A couple of days ago marked the official day one year ago that Dr. Neuhoff told us that we were for sure pregnant. I am caught off gaurd by the emotions i feel this week. Jon and i had wanted to be pregnant so bad, and went through some small challenges. I knew in my heart that i was pregnant, i just knew. The first day that i could, i took the pregnancy test and there was a very faint pink line. Seeing that line made my heart beat faster with excitement, i called Jon and told him, and he was so excited. I called our OB, and they said to come in the next day for a pg test. I took it, and Dr. N. walked in and said " Your pregnant!" We cried and hugged eachother. That night i couldn't sleep. I was so excited yet so anxious at the same time. I knew our lives would never be the same. So this week, i am remembering feeling so happy that i was sick, yes even glad i was puking in the toilet, because i knew that it was a blessing. I knew so many women would kill to be able to feel sick to get a baby. So i had to remind myself, even on my worst feeling days, that it was a miracle.
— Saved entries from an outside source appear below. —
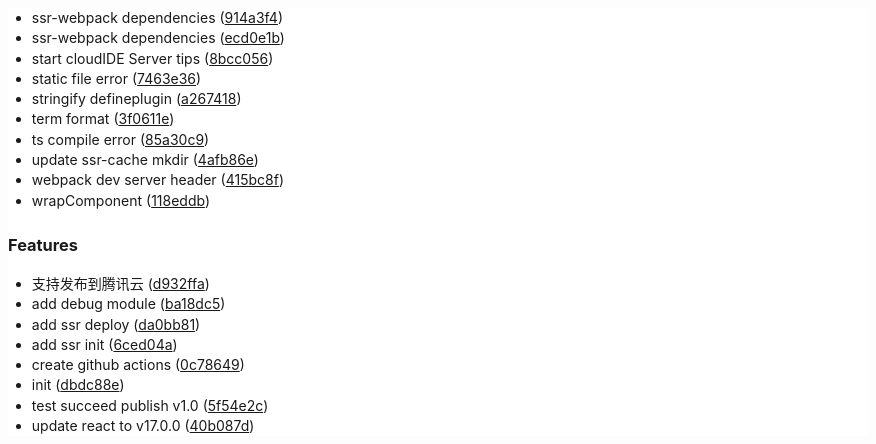 * ssr-webpack dependencies ([914a3f4](https://github.com/zhangyuang/ssr/commit/914a3f4cf6fb5f1e19014f4b69ff3e8ed42006b3))
* ssr-webpack dependencies ([ecd0e1b](https://github.com/zhangyuang/ssr/commit/ecd0e1bc21bc1cd896eecb1e9aa2cc02f31921be))
* start cloudIDE Server tips ([8bcc056](https://github.com/zhangyuang/ssr/commit/8bcc05613f1eaf0afe16bf772dca35837d87fbb5))
* static file error ([7463e36](https://github.com/zhangyuang/ssr/commit/7463e368980376c048fc10e64f8cc3c9060070b0))
* stringify defineplugin ([a267418](https://github.com/zhangyuang/ssr/commit/a267418df2796bce4075a5b50d59e74a2c690b4c))
* term format ([3f0611e](https://github.com/zhangyuang/ssr/commit/3f0611e546c8e9ceef63db94799e11f9e69e87c5))
* ts compile error ([85a30c9](https://github.com/zhangyuang/ssr/commit/85a30c9d60fd68e13d5a0c0f6b6f35df5e320701))
* update ssr-cache mkdir ([4afb86e](https://github.com/zhangyuang/ssr/commit/4afb86e1ed49283313e6f0ee635353b9a9faf495))
* webpack dev server header ([415bc8f](https://github.com/zhangyuang/ssr/commit/415bc8ffb086993199bb8beae3da91b5359ebc55))
* wrapComponent ([118eddb](https://github.com/zhangyuang/ssr/commit/118eddbbbddc73111235f044cbb7f745e664e87d))


### Features

* 支持发布到腾讯云 ([d932ffa](https://github.com/zhangyuang/ssr/commit/d932ffa52307d969193d1106f8833088340ca103))
* add debug module ([ba18dc5](https://github.com/zhangyuang/ssr/commit/ba18dc52ef4f3e0f9307e96d745fbfb28220c25c))
* add ssr deploy ([da0bb81](https://github.com/zhangyuang/ssr/commit/da0bb816d9980ef0650ec478d747126e613e5660))
* add ssr init ([6ced04a](https://github.com/zhangyuang/ssr/commit/6ced04a777e5eb722ed55e91129d3bea6e1023c4))
* create github actions ([0c78649](https://github.com/zhangyuang/ssr/commit/0c7864930848c0e0e8ee113a363c668c5e6fcbbf))
* init ([dbdc88e](https://github.com/zhangyuang/ssr/commit/dbdc88e94f004a517d6074a07a6ea45acedbd98b))
* test succeed publish v1.0 ([5f54e2c](https://github.com/zhangyuang/ssr/commit/5f54e2c82c927377ea40c955b71d924d653f9ca0))
* update react to v17.0.0 ([40b087d](https://github.com/zhangyuang/ssr/commit/40b087d66824c97f928fff4abe82a09e22dc5b40))



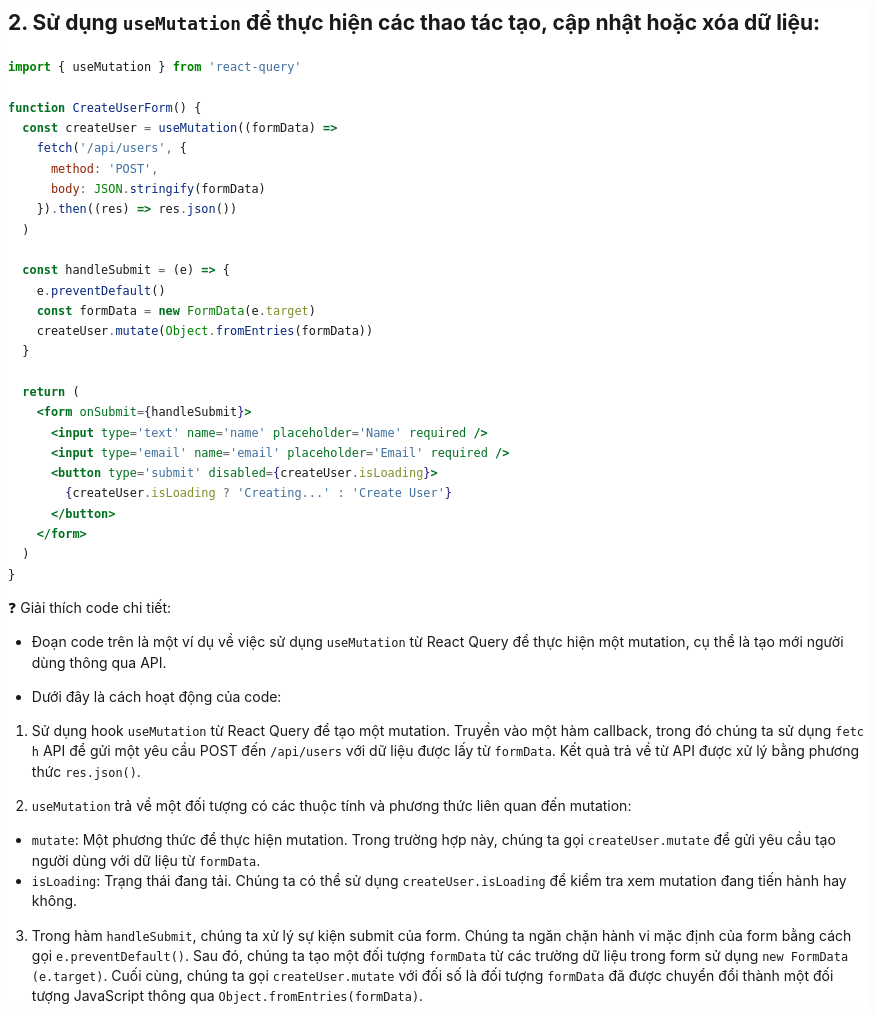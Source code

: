 
## 2. Sử dụng `useMutation` để thực hiện các thao tác tạo, cập nhật hoặc xóa dữ liệu:

```jsx
import { useMutation } from 'react-query'

function CreateUserForm() {
  const createUser = useMutation((formData) =>
    fetch('/api/users', {
      method: 'POST',
      body: JSON.stringify(formData)
    }).then((res) => res.json())
  )

  const handleSubmit = (e) => {
    e.preventDefault()
    const formData = new FormData(e.target)
    createUser.mutate(Object.fromEntries(formData))
  }

  return (
    <form onSubmit={handleSubmit}>
      <input type='text' name='name' placeholder='Name' required />
      <input type='email' name='email' placeholder='Email' required />
      <button type='submit' disabled={createUser.isLoading}>
        {createUser.isLoading ? 'Creating...' : 'Create User'}
      </button>
    </form>
  )
}
```

❓ Giải thích code chi tiết:

- Đoạn code trên là một ví dụ về việc sử dụng `useMutation` từ React Query để thực hiện một mutation, cụ thể là tạo mới người dùng thông qua API.

- Dưới đây là cách hoạt động của code:

1. Sử dụng hook `useMutation` từ React Query để tạo một mutation. Truyền vào một hàm callback, trong đó chúng ta sử dụng `fetch` API để gửi một yêu cầu POST đến `/api/users` với dữ liệu được lấy từ `formData`. Kết quả trả về từ API được xử lý bằng phương thức `res.json()`.

2. `useMutation` trả về một đối tượng có các thuộc tính và phương thức liên quan đến mutation:

- `mutate`: Một phương thức để thực hiện mutation. Trong trường hợp này, chúng ta gọi `createUser.mutate` để gửi yêu cầu tạo người dùng với dữ liệu từ `formData`.
- `isLoading`: Trạng thái đang tải. Chúng ta có thể sử dụng `createUser.isLoading` để kiểm tra xem mutation đang tiến hành hay không.

3. Trong hàm `handleSubmit`, chúng ta xử lý sự kiện submit của form. Chúng ta ngăn chặn hành vi mặc định của form bằng cách gọi `e.preventDefault()`. Sau đó, chúng ta tạo một đối tượng `formData` từ các trường dữ liệu trong form sử dụng `new FormData(e.target)`. Cuối cùng, chúng ta gọi `createUser.mutate` với đối số là đối tượng `formData` đã được chuyển đổi thành một đối tượng JavaScript thông qua `Object.fromEntries(formData)`.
I am so glad our little Mia is out, but part of me misses feeling life growing inside. Nothing explains the feeling of having a foot kicking your ribs, or the feel of your baby flipping around. It's a miracle, plain and simple. How could you deny there is a God after seeing a baby being formed!
And now God has placed our little Mia to Jon and I to raise in the image of Him, and i'm overwhelmed by the responsability of being a parent. Jon and I are responsable for 18 years to love, cherish, discipline, raise Mia to mostly love the Lord with all her heart, soul, and mind. It scares me to really think of what God has entrusted me with. She is mine for a short time, but she is only on loan from God.

2 comments:

Anonymous said...

what a testimony, Kristine. God has truly blessed you and by the way, you're a great mom. i've seen the way you are with Mia.

Lovely
{http://thecutlerspartyoffive.blogspot.com/}

Kristin Hartzler said...

Thank you hon!! Your very sweet!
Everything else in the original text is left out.